## TASK TO CARRY OUT
Copy out all lines of the material below in which "MENHIR" occurs.

[DATASET EXCERPTS]

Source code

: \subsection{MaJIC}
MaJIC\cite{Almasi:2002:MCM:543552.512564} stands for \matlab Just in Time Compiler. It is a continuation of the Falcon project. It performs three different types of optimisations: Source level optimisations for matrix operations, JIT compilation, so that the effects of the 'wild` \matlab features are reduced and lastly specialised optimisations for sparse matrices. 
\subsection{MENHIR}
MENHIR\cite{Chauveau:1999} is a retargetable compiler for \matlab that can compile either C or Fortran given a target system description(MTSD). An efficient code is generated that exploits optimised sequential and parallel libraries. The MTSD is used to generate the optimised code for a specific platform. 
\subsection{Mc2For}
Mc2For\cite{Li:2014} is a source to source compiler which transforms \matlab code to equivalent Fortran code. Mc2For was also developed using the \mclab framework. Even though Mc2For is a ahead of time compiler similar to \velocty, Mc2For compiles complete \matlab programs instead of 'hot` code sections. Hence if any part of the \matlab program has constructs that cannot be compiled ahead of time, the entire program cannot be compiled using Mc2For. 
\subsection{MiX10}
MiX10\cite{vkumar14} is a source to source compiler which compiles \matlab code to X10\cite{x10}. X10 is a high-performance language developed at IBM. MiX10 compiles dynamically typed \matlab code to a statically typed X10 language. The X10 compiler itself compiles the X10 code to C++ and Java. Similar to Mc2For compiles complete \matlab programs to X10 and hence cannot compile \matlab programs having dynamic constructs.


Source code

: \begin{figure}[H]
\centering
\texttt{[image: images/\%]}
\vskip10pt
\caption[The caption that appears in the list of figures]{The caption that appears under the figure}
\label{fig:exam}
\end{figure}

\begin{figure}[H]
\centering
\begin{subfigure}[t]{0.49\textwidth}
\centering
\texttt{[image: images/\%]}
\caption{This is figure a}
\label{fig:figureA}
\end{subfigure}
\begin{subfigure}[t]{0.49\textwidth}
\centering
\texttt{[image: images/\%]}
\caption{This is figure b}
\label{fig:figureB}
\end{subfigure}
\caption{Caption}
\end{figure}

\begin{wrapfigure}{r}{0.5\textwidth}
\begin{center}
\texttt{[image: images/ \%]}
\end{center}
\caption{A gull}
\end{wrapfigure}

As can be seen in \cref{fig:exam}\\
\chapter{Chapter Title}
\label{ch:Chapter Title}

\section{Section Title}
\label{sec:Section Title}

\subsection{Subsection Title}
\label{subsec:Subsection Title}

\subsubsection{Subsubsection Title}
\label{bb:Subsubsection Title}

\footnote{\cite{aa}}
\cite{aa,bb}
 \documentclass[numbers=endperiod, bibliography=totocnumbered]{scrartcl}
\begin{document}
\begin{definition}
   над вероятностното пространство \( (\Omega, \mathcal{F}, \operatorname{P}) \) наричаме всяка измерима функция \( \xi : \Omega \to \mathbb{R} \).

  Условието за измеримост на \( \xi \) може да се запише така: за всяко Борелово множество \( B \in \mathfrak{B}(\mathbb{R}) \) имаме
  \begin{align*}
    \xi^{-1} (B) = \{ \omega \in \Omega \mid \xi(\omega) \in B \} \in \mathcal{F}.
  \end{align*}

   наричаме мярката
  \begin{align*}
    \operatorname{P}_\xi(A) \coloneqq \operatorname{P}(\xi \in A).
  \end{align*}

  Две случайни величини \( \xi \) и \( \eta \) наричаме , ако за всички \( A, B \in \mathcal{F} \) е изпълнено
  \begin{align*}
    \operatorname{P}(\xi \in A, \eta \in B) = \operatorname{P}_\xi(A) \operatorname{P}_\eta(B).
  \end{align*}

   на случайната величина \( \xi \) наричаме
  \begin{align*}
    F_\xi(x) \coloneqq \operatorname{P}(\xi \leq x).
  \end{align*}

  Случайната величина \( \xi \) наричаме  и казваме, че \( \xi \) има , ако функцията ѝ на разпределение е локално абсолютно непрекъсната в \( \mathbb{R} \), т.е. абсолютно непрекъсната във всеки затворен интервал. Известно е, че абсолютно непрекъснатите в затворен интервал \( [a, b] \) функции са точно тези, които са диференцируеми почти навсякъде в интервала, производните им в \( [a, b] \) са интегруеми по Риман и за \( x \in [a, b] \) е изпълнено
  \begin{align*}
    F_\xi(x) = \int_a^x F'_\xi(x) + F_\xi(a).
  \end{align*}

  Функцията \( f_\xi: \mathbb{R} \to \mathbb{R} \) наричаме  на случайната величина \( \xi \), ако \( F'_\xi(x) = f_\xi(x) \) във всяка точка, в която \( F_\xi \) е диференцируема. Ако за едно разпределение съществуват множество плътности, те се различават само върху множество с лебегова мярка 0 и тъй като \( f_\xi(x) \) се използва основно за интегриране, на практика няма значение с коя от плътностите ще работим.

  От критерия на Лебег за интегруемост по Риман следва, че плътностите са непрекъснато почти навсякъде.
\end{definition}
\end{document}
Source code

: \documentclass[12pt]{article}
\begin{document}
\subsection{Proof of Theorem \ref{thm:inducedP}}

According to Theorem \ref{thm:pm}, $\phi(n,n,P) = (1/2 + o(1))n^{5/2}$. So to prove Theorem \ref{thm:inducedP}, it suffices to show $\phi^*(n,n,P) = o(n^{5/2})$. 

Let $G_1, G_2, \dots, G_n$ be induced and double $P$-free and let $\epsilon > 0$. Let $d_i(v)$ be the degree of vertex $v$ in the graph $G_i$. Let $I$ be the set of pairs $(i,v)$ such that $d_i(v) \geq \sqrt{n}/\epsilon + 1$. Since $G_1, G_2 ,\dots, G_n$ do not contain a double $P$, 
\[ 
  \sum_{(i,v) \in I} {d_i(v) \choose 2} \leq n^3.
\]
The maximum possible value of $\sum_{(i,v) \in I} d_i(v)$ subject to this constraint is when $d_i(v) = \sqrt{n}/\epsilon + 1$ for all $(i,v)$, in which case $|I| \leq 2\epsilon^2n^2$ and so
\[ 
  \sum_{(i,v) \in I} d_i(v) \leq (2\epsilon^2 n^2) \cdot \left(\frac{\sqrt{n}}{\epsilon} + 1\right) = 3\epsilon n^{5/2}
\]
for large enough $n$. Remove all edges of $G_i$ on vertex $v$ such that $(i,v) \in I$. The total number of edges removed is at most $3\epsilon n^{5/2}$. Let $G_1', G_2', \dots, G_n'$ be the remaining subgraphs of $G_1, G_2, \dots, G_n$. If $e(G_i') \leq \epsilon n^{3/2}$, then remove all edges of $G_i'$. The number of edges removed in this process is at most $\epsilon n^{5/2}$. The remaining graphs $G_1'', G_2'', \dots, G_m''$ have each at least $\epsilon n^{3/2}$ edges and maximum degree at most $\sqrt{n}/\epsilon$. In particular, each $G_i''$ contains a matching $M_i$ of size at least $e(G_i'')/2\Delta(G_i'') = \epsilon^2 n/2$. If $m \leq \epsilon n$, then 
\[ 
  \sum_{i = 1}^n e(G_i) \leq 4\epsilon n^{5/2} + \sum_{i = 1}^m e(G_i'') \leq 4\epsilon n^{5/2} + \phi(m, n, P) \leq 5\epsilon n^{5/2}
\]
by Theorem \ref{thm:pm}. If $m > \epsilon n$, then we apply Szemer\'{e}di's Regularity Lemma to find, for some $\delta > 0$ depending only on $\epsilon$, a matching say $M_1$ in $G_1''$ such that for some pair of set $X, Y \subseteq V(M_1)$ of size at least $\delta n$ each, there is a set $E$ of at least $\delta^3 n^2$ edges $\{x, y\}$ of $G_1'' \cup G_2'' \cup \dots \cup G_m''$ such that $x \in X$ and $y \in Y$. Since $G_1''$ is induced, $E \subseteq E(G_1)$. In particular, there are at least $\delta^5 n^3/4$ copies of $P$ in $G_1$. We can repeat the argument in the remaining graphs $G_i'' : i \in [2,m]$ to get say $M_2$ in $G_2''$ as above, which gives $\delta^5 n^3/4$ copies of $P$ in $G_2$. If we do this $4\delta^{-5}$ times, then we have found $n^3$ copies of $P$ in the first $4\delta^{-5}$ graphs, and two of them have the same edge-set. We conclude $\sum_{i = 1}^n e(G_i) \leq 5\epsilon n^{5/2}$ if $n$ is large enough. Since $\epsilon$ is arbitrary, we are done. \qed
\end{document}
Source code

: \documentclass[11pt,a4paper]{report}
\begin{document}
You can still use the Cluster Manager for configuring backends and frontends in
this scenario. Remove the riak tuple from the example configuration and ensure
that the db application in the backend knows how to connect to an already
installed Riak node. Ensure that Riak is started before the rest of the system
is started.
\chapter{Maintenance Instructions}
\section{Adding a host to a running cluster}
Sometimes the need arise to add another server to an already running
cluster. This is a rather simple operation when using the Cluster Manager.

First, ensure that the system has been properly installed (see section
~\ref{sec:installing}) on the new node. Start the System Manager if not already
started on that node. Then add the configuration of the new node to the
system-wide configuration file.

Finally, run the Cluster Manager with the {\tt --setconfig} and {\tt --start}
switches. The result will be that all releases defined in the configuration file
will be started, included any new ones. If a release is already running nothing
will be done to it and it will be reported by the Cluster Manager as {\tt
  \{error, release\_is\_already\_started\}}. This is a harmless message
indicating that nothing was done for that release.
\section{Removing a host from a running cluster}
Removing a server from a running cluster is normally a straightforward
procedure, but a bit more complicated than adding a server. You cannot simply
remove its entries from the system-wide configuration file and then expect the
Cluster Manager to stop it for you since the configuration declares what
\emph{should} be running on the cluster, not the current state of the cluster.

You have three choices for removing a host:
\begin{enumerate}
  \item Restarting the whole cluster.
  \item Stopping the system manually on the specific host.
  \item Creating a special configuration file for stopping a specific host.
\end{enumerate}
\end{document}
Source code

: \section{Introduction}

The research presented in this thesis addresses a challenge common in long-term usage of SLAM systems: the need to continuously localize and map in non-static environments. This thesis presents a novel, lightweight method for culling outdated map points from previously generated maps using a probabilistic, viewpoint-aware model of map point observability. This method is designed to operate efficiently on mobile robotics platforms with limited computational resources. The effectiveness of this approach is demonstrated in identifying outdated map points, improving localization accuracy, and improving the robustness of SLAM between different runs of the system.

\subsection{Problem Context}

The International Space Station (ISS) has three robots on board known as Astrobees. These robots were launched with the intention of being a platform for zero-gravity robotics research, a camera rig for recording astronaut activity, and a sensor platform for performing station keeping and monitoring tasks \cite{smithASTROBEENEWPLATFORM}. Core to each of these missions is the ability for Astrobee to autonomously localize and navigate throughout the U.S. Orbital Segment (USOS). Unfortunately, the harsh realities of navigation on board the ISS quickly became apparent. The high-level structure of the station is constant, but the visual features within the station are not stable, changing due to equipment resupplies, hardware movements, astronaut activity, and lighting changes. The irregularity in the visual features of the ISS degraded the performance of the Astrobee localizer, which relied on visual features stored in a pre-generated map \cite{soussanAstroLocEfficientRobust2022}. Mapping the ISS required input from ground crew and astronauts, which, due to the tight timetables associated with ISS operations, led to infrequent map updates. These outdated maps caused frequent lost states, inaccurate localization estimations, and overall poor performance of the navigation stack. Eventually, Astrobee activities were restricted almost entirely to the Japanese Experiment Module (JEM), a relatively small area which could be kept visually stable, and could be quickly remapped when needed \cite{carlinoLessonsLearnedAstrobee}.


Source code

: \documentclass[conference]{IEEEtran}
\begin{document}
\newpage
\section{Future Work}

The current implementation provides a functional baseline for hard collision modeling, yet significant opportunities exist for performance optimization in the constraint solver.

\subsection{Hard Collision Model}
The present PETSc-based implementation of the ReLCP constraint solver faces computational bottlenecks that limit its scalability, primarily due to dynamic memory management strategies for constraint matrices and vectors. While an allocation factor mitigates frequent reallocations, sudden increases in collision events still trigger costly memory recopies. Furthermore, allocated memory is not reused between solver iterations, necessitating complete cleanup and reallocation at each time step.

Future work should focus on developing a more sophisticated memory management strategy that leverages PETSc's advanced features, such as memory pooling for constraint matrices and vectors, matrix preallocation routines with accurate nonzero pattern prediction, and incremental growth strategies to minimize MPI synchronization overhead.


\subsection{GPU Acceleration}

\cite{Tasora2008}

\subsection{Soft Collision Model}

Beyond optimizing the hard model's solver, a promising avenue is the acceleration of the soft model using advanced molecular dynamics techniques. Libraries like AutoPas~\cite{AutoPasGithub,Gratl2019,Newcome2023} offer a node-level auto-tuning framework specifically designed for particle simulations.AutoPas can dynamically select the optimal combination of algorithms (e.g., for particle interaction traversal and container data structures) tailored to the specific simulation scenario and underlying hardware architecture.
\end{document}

[/DATASET EXCERPTS]

## EXPECTED OUTPUT
\subsection{MENHIR}
MENHIR\cite{Chauveau:1999} is a retargetable compiler for \matlab that can compile either C or Fortran given a target system description(MTSD). An efficient code is generated that exploits optimised sequential and parallel libraries. The MTSD is used to generate the optimised code for a specific platform. 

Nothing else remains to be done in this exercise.